Greetings!!
I hope spring..summer…sprummer? is finding you wherever you are, and small people are discovering the joys of sleeping in every day instead of just the weekends.
Welcome to my off-weekly off-the-cuff review of efforts, insights, and whatevers in the last few days.
This week’s notes include the value of:
self-imposed deadlines
intrinsic motivation
failures
Pssst…did I tell you…?
I’m leading a workshop!
Making Tough Choices & Practicing Commitment Care for Self-Compassion
Commitment Care, rather than project or time management, emphasizes a holistic understanding of our responsibilities, interests, and activities. Commitment Care cultivates discernment (what we say yes to) and discretion (what we say no to), so that we can maintain (or renew) personal integrity in our relationships with the divine, with ourselves, and with others.

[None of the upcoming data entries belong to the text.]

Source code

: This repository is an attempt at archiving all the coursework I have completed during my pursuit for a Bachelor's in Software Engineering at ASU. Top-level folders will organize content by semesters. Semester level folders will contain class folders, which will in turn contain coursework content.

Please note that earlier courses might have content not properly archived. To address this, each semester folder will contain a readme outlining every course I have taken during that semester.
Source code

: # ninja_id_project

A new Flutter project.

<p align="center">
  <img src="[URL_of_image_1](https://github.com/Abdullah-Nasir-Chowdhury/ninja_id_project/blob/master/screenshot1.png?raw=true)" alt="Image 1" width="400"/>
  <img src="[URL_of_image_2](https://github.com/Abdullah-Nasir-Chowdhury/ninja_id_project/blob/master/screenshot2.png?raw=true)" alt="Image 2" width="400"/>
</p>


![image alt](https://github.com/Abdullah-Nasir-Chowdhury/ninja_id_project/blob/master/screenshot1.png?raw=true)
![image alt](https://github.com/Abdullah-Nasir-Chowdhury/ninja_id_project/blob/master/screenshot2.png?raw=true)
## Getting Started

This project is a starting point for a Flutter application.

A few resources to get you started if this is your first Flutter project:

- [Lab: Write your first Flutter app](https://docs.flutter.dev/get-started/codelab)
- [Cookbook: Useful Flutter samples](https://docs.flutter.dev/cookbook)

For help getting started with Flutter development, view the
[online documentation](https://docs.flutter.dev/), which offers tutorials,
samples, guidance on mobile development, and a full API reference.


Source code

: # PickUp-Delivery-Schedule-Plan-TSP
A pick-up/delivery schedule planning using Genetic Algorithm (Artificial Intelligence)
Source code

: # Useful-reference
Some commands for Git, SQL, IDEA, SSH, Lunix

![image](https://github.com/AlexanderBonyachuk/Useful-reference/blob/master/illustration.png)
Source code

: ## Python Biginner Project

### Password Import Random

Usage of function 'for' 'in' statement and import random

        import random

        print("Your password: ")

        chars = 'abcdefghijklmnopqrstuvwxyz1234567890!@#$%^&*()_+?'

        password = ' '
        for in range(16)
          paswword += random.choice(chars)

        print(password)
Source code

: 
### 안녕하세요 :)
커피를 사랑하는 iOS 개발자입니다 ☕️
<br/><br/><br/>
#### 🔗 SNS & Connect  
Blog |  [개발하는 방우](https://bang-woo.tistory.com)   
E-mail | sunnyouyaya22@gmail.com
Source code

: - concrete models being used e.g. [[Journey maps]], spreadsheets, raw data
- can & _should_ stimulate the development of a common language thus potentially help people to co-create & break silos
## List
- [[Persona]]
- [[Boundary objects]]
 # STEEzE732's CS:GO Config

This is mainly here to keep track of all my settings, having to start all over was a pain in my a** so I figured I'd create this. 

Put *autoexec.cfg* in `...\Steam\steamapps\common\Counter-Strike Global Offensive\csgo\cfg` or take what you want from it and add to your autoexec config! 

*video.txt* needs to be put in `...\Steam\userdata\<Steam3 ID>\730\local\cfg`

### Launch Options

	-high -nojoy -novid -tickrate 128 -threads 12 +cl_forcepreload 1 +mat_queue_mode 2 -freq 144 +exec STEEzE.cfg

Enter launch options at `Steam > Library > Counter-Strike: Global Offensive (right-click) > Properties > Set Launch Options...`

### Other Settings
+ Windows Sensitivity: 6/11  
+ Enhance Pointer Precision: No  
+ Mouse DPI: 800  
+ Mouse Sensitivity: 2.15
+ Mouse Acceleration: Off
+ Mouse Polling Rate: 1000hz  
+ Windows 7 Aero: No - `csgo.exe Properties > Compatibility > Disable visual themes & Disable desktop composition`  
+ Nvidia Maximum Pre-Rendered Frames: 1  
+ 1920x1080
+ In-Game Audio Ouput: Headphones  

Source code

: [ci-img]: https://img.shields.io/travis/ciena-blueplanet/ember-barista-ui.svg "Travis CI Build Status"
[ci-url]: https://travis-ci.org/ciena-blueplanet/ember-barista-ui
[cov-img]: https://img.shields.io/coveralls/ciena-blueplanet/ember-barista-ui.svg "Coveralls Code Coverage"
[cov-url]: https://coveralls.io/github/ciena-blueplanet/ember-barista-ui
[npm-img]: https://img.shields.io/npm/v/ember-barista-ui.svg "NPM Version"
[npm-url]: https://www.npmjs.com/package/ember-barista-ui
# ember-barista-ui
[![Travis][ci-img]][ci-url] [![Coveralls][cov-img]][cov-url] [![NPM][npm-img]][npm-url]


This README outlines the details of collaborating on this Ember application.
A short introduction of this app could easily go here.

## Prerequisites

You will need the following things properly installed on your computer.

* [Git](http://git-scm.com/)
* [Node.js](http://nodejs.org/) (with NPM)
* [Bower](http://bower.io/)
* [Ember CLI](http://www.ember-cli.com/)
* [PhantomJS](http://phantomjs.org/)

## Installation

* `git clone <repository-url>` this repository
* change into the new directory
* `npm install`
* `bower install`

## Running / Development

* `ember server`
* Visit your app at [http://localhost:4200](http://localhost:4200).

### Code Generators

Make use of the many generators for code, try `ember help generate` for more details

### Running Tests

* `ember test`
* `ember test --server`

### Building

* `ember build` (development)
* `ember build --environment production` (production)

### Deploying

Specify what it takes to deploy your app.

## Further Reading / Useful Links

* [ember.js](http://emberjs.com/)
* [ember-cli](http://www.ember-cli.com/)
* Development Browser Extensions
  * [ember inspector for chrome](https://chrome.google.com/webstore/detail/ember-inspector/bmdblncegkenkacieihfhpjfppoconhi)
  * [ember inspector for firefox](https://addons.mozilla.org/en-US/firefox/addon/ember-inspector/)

In this workshop, participants will clarify their commitment areas, and map their existing commitments. They’ll also categorize their commitments by priority, which enables them to make decisions “ahead of time,” so that they can appropriately respond to new opportunities.
🗓️ Saturday, July 13
⏰ 3:00-4:30p EST
🖥️ Online via Zoom
🎁 Free!
Would love to see you there!
My Thoughts, Let Me Give You Them
As I mentioned in my last weeknote,1 I set myself the task of getting a sh*tty first draft of my book outline out of my head, onto paper, and into the world by May 31. I did it, I finished it, it’s sent out to folks. Now I will shift focus to getting ready for my upcoming workshop.
Working for and by yourself has some weird facets to it - namely, that the majority of your activities matter only to you. Obviously some results matter to clients and others, but the process of achieving those results rests on your very own bony (or brawny)2 shoulders. Sometimes you just have to tell yourself do it, come hell or high water.
Even though I’ve talked about this book with friends for a few months,3 the reality is that, at this moment, no one really cares what happens with it. I could stop working on it, focus on something else, and people would be curious but probably not much else. This book, these ideas, matter only to me and my willingness to keep wrestling with it. It requires that I keep before me a vision of what could be that few others see or value.4
Which is to say, it requires a lot of intrinsic motivation, because there’s literally no external incentive at the moment.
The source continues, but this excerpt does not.